In fact, the head of the Arab League criticized the international strikes today, saying they caused civilian deaths. Libya said 48 people were killed in the strikes but there was no other official confirmation.
The U.N. authorized a no-fly zone and also "all necessary measures" to protect civilians.
"What is happening in Libya differs from the aim of imposing a no-fly zone, and what we want is the protection of civilians, not the shelling of more civilians," said Secretary-General Amr Moussa, according to Egypt's official state news agency.
It was the latest flip-flop from Moussa, who said the Arab League would reject the idea of military intervention from the West immediately after it endorsed the no-fly zone on March 12.
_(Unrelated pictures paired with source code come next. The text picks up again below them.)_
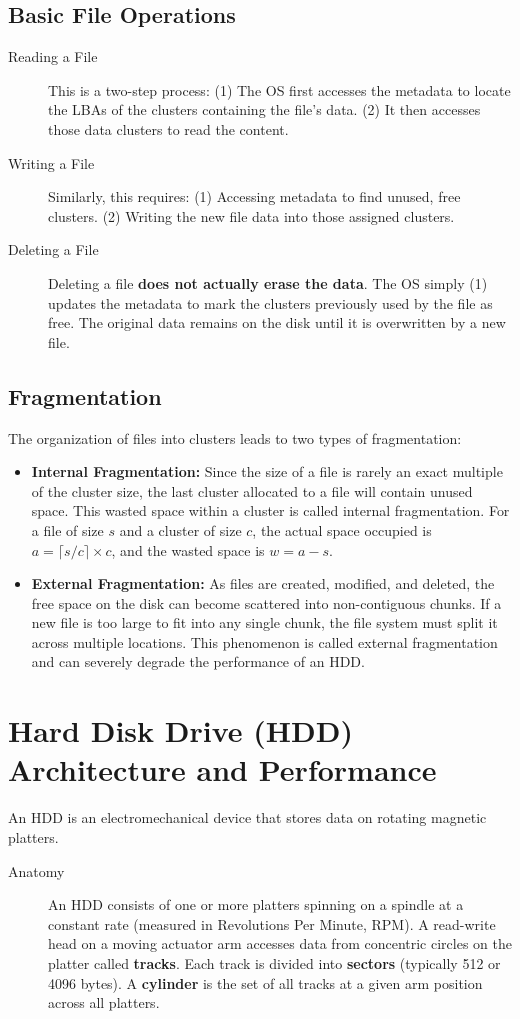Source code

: \subsection{Basic File Operations}
\begin{description}
    \item[Reading a File] This is a two-step process: (1) The OS first accesses the metadata to locate the LBAs of the clusters containing the file's data. (2) It then accesses those data clusters to read the content.
    \item[Writing a File] Similarly, this requires: (1) Accessing metadata to find unused, free clusters. (2) Writing the new file data into those assigned clusters.
    \item[Deleting a File] Deleting a file \textbf{does not actually erase the data}. The OS simply (1) updates the metadata to mark the clusters previously used by the file as free. The original data remains on the disk until it is overwritten by a new file.
\end{description}

\subsection{Fragmentation}
The organization of files into clusters leads to two types of fragmentation:
\begin{itemize}
    \item \textbf{Internal Fragmentation:} Since the size of a file is rarely an exact multiple of the cluster size, the last cluster allocated to a file will contain unused space. This wasted space within a cluster is called internal fragmentation. For a file of size $s$ and a cluster of size $c$, the actual space occupied is $a = \lceil s/c \rceil \times c$, and the wasted space is $w = a - s$.
    \item \textbf{External Fragmentation:} As files are created, modified, and deleted, the free space on the disk can become scattered into non-contiguous chunks. If a new file is too large to fit into any single chunk, the file system must split it across multiple locations. This phenomenon is called external fragmentation and can severely degrade the performance of an HDD.
\end{itemize}

\section{Hard Disk Drive (HDD) Architecture and Performance}
An HDD is an electromechanical device that stores data on rotating magnetic platters.
\begin{description}
    \item[Anatomy] An HDD consists of one or more platters spinning on a spindle at a constant rate (measured in Revolutions Per Minute, RPM). A read-write head on a moving actuator arm accesses data from concentric circles on the platter called \textbf{tracks}. Each track is divided into \textbf{sectors} (typically 512 or 4096 bytes). A \textbf{cylinder} is the set of all tracks at a given arm position across all platters.
\end{description}

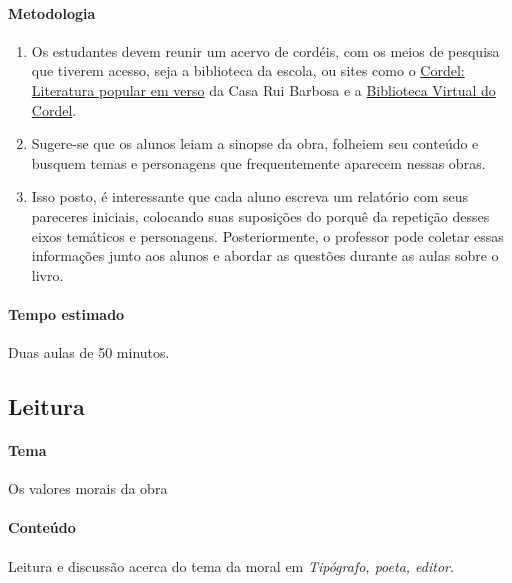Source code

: \documentclass[12pt]{extarticle}
\begin{document}
\paragraph{Metodologia}

\begin{enumerate}

\item Os estudantes devem reunir um acervo de cordéis, com os meios de pesquisa
  que tiverem acesso, seja a biblioteca da escola, ou sites como
  o \href{http://www.casaruibarbosa.gov.br/cordel/acervo.html}{Cordel: Literatura popular em verso} 
  da Casa Rui Barbosa
  e a \href{http://cordel.edel.univ-poitiers.fr}{Biblioteca Virtual do Cordel}.

\item Sugere-se que os alunos leiam a sinopse da obra, folheiem seu conteúdo
  e busquem temas e personagens que frequentemente aparecem nessas obras. 

\item Isso posto, é interessante que cada aluno escreva um relatório com seus
  pareceres iniciais, colocando suas suposições do porquê da repetição desses
  eixos temáticos e personagens. Posteriormente, o professor pode coletar essas
  informações junto aos alunos e abordar as questões durante as aulas sobre
  o livro.

\end{enumerate}

\paragraph{Tempo estimado} Duas aulas de 50 minutos.




\subsection{Leitura}

\paragraph{Tema} Os valores morais da obra

\paragraph{Conteúdo} Leitura e discussão acerca do tema da moral em
\emph{Tipógrafo, poeta, editor}.
\end{document}
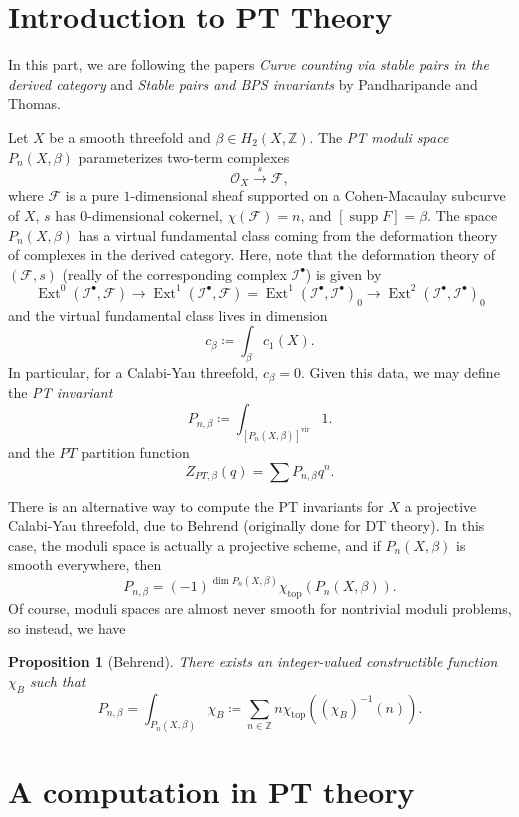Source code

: \documentclass{amsart}
\newtheorem{prop}[thm]{Proposition}
\theoremstyle{definition}
\theoremstyle{remark}
\theoremstyle{plain}
\theoremstyle{definition}
\theoremstyle{remark}
\newcommand{\Z}{\mathbb{Z}}
\newcommand{\mc}[1]{\mathcal{#1}}
\newcommand{\mr}[1]{\mathrm{#1}}
\newcommand{\1}{\mathbf{1}}
\newcommand{\2}{\mathbf{2}}
\newcommand{\3}{\mathbf{3}}
\DeclareMathOperator{\Ext}{Ext}
\DeclareMathOperator{\supp}{supp}
\begin{document}
\section{Introduction to PT Theory}%
\label{sec:introduction_to_pt_theory}

In this part, we are following the papers \textit{Curve counting via stable pairs in the derived category} and \textit{Stable pairs and BPS invariants} by Pandharipande and Thomas.

Let $X$ be a smooth threefold and $\beta \in H_2(X, \Z)$. The \textit{PT moduli space} $P_n(X, \beta)$ parameterizes two-term complexes
\[ \mc{O}_X \xrightarrow{s} \mc{F}, \]
where $\mc{F}$ is a pure $1$-dimensional sheaf supported on a Cohen-Macaulay subcurve of $X$, $s$ has $0$-dimensional cokernel, $\chi(\mc{F}) = n$, and $[\supp F] = \beta$. The space $P_n(X, \beta)$ has a virtual fundamental class coming from the deformation theory of complexes in the derived category. Here, note that the deformation theory of $(\mc{F}, s)$ (really of the corresponding complex $\mc{I}^{\bullet}$) is given by
\[ \Ext^0(\mc{I}^{\bullet}, \mc{F}) \to \Ext^1(\mc{I}^{\bullet}, \mc{F}) = {\Ext^1(\mc{I}^{\bullet}, \mc{I}^{\bullet})}_0 \to {\Ext^2(\mc{I}^{\bullet}, \mc{I}^{\bullet})}_0 \]
and the virtual fundamental class lives in dimension
\[ c_{\beta} \coloneqq \int_{\beta} c_1(X). \]
In particular, for a Calabi-Yau threefold, $c_{\beta} = 0$. Given this data, we may define the \textit{PT invariant}
\[ P_{n, \beta} \coloneqq \int_{{[P_n(X, \beta)]}^{\mr{vir}}} 1. \]
and the $PT$ partition function
\[ Z_{PT, \beta}(q) = \sum P_{n, \beta} q^n. \]

There is an alternative way to compute the PT invariants for $X$ a projective Calabi-Yau threefold, due to Behrend (originally done for DT theory). In this case, the moduli space is actually a projective scheme, and if $P_n(X, \beta)$ is smooth everywhere, then
\[ P_{n, \beta} = {(-1)}^{\dim P_n(X, \beta)} \chi_{\mr{top}}(P_n(X, \beta)). \]
Of course, moduli spaces are almost never smooth for nontrivial moduli problems, so instead, we have
\begin{prop}[Behrend]
    There exists an integer-valued constructible function $\chi_B$ such that
    \[ P_{n, \beta} = \int_{P_n(X, \beta)} \chi_B \coloneqq \sum_{n \in \Z} n \chi_{\mr{top}}({(\chi_B)}^{-1}(n)). \]
\end{prop}

\section{A computation in PT theory}%
\label{sec:a_computation_in_pt_theory}
\end{document}
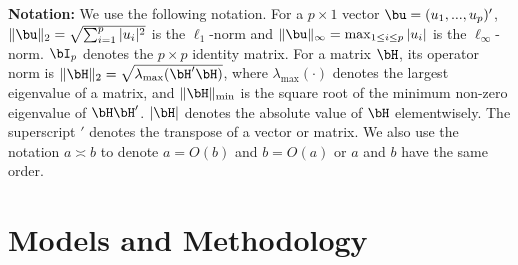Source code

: {\bf Notation:}  We use the following notation. For a $p\times 1$ vector
$\bu=(u_1,..., u_p)'$, $\|\bu\|_2=\sqrt{\sum_{i=1}^p|u_i|^2}$ is the $\ell_1$-norm and $\|\bu\|_\infty=\max_{1\leq i\leq p}|u_i|$ is the $\ell_\infty$-norm. $\bI_p$ denotes the $p\times p$ identity matrix. For a matrix $\bH$, its operator norm is $\|\bH
\|_2=\sqrt{\lambda_{\max} (\bH' \bH ) }$, where
$\lambda_{\max} (\cdot) $ denotes the largest eigenvalue of a matrix, and $\|\bH\|_{\min}$ is the square root of the minimum non-zero eigenvalue of $\bH\bH'$. $|\bH|$ denotes the absolute value of $\bH$ elementwisely. The superscript ${'}$ denotes the 
transpose of a vector or matrix. We also use the notation $a\asymp b$ to denote $a=O(b)$ and $b=O(a)$ or $a$ and $b$ have the same order.


		
		\section{Models and Methodology} \label{sec2}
"Maybe he doesn't understand what a no-fly zone is because what he said today and what he said last week are puzzling and contradictory statements," Shadi Hamid, director of research at the Brookings Institute in Doha, Qatar, told AOL News today.
"There's no bombardment of civilians. For a no-fly zone to be operable, you have to take out air defenses. In that respect, air strikes are necessary. I think he is playing politics. The U.S. went out of its way to get Arab approval for the no-fly zone and then to get this criticism seems unwarranted."
Though hardly anyone -- other than perhaps Venezuelan President Hugo Chavez -- really believes Col. Moammar Gadhafi's accusations that "barbaric colonialism" was behind Saturday's military strike on Libya, it's striking that Europe and the U.S. are leading the charge without an Arab nation in sight.
The tiny Arab states of the United Arab Emirates and Qatar have indicated they may send military support, but that's like sending a few Cessnas into a sky filled with AWACs and fighter jets, one political scientist said.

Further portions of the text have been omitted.